• [MATERIAL SHOWN]
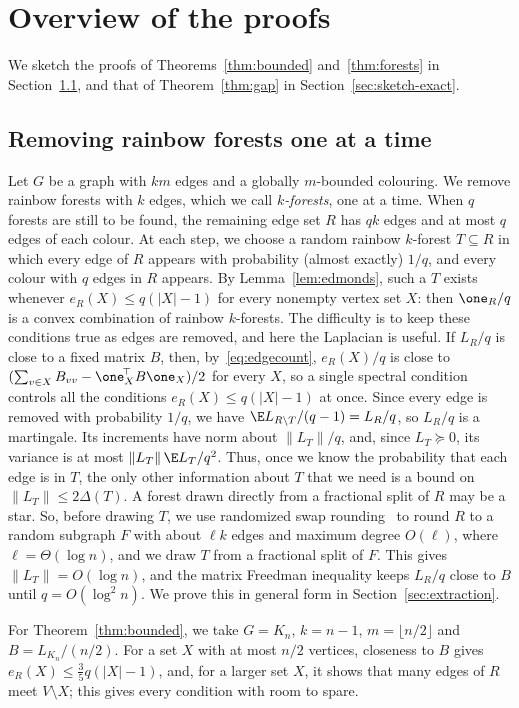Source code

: \section{Overview of the proofs}\label{sec:overview}
We sketch the proofs of Theorems~\ref{thm:bounded} and~\ref{thm:forests} in Section~\ref{sec:sketch-extract}, and that of Theorem~\ref{thm:gap} in Section~\ref{sec:sketch-exact}.

\subsection{Removing rainbow forests one at a time}\label{sec:sketch-extract}
Let $G$ be a graph with $km$ edges and a globally $m$-bounded colouring. We remove rainbow forests with $k$ edges, which we call \emph{$k$-forests}, one at a time.
When $q$ forests are still to be found, the remaining edge set $R$ has $qk$ edges and at most $q$ edges of each colour.
At each step, we choose a random rainbow $k$-forest $T\subseteq R$ in which every edge of $R$ appears with probability (almost exactly) $1/q$, and every colour with $q$ edges in $R$ appears.
By Lemma~\ref{lem:edmonds}, such a $T$ exists whenever $e_R(X)\le q(|X|-1)$ for every nonempty vertex set $X$: then $\one_R/q$ is a convex combination of rainbow $k$-forests.
The difficulty is to keep these conditions true as edges are removed, and here the Laplacian is useful.
If $L_R/q$ is close to a fixed matrix $B$, then, by~\eqref{eq:edgecount}, $e_R(X)/q$ is close to $(\sum_{v\in X}B_{vv}-\one_X^{\!\top}B\one_X)/2$ for every $X$, so a single spectral condition controls all the conditions $e_R(X)\le q(|X|-1)$ at once.
Since every edge is removed with probability $1/q$, we have $\E L_{R\setminus T}/(q-1)=L_R/q$, so $L_R/q$ is a martingale.
Its increments have norm about $\|L_T\|/q$, and, since $L_T\succeq0$, its variance is at most $\|L_T\|\,\E L_T/q^2$.
Thus, once we know the probability that each edge is in $T$, the only other information about $T$ that we need is a bound on $\|L_T\|\le2\Delta(T)$.
A forest drawn directly from a fractional split of $R$ may be a star.
So, before drawing $T$, we use randomized swap rounding~\cite{CVZ} to round $R$ to a random subgraph $F$ with about $\ell k$ edges and maximum degree $O(\ell)$, where $\ell=\Theta(\log n)$, and we draw $T$ from a fractional split of $F$.
This gives $\|L_T\|=O(\log n)$, and the matrix Freedman inequality keeps $L_R/q$ close to $B$ until $q=O(\log^2n)$.
We prove this in general form in Section~\ref{sec:extraction}.

For Theorem~\ref{thm:bounded}, we take $G=K_n$, $k=n-1$, $m=\lfloor n/2\rfloor$ and $B=L_{K_n}/(n/2)$.
For a set $X$ with at most $n/2$ vertices, closeness to $B$ gives $e_R(X)\le\frac35q(|X|-1)$, and, for a larger set $X$, it shows that many edges of $R$ meet $V\setminus X$; this gives every condition with room to spare.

• [ACTIVITY]
Your task is to write out, exactly, the line that contains "Its increments have" and each line after it to the end of the data, with no other lines.

• [REPLY]
Its increments have norm about $\|L_T\|/q$, and, since $L_T\succeq0$, its variance is at most $\|L_T\|\,\E L_T/q^2$.
Thus, once we know the probability that each edge is in $T$, the only other information about $T$ that we need is a bound on $\|L_T\|\le2\Delta(T)$.
A forest drawn directly from a fractional split of $R$ may be a star.
So, before drawing $T$, we use randomized swap rounding~\cite{CVZ} to round $R$ to a random subgraph $F$ with about $\ell k$ edges and maximum degree $O(\ell)$, where $\ell=\Theta(\log n)$, and we draw $T$ from a fractional split of $F$.
This gives $\|L_T\|=O(\log n)$, and the matrix Freedman inequality keeps $L_R/q$ close to $B$ until $q=O(\log^2n)$.
We prove this in general form in Section~\ref{sec:extraction}.

For Theorem~\ref{thm:bounded}, we take $G=K_n$, $k=n-1$, $m=\lfloor n/2\rfloor$ and $B=L_{K_n}/(n/2)$.
For a set $X$ with at most $n/2$ vertices, closeness to $B$ gives $e_R(X)\le\frac35q(|X|-1)$, and, for a larger set $X$, it shows that many edges of $R$ meet $V\setminus X$; this gives every condition with room to spare.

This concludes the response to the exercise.